In the data below, find each line carrying the string "Textes" and copy it out.

§ Recorded information:
--
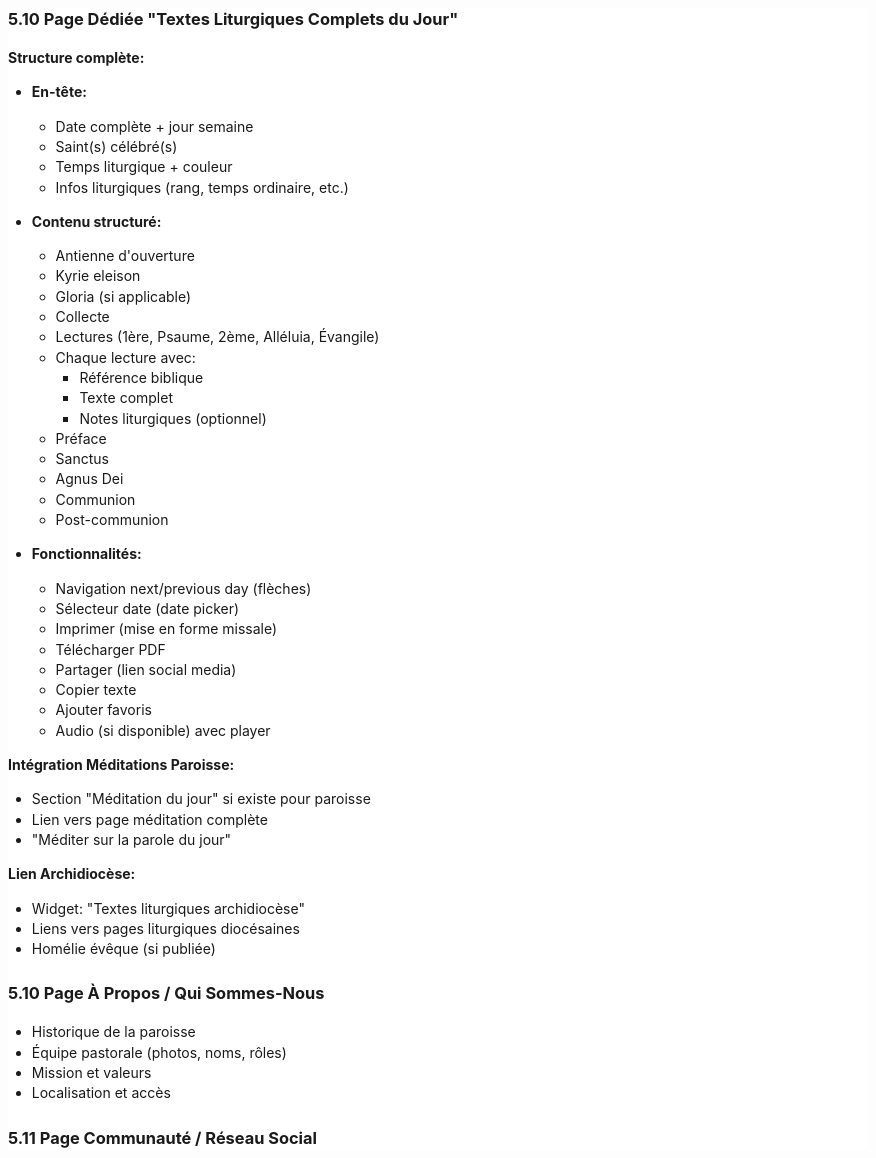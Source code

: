 ### 5.10 Page Dédiée "Textes Liturgiques Complets du Jour"

**Structure complète:**
- **En-tête:**
  - Date complète + jour semaine
  - Saint(s) célébré(s)
  - Temps liturgique + couleur
  - Infos liturgiques (rang, temps ordinaire, etc.)

- **Contenu structuré:**
  - Antienne d'ouverture
  - Kyrie eleison
  - Gloria (si applicable)
  - Collecte
  - Lectures (1ère, Psaume, 2ème, Alléluia, Évangile)
  - Chaque lecture avec:
    - Référence biblique
    - Texte complet
    - Notes liturgiques (optionnel)
  - Préface
  - Sanctus
  - Agnus Dei
  - Communion
  - Post-communion

- **Fonctionnalités:**
  - Navigation next/previous day (flèches)
  - Sélecteur date (date picker)
  - Imprimer (mise en forme missale)
  - Télécharger PDF
  - Partager (lien social media)
  - Copier texte
  - Ajouter favoris
  - Audio (si disponible) avec player

**Intégration Méditations Paroisse:**
- Section "Méditation du jour" si existe pour paroisse
- Lien vers page méditation complète
- "Méditer sur la parole du jour"

**Lien Archidiocèse:**
- Widget: "Textes liturgiques archidiocèse"
- Liens vers pages liturgiques diocésaines
- Homélie évêque (si publiée)

### 5.10 Page À Propos / Qui Sommes-Nous

- Historique de la paroisse
- Équipe pastorale (photos, noms, rôles)
- Mission et valeurs
- Localisation et accès

### 5.11 Page Communauté / Réseau Social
--
§ Reply:
: ### 5.10 Page Dédiée "Textes Liturgiques Complets du Jour"
- Widget: "Textes liturgiques archidiocèse"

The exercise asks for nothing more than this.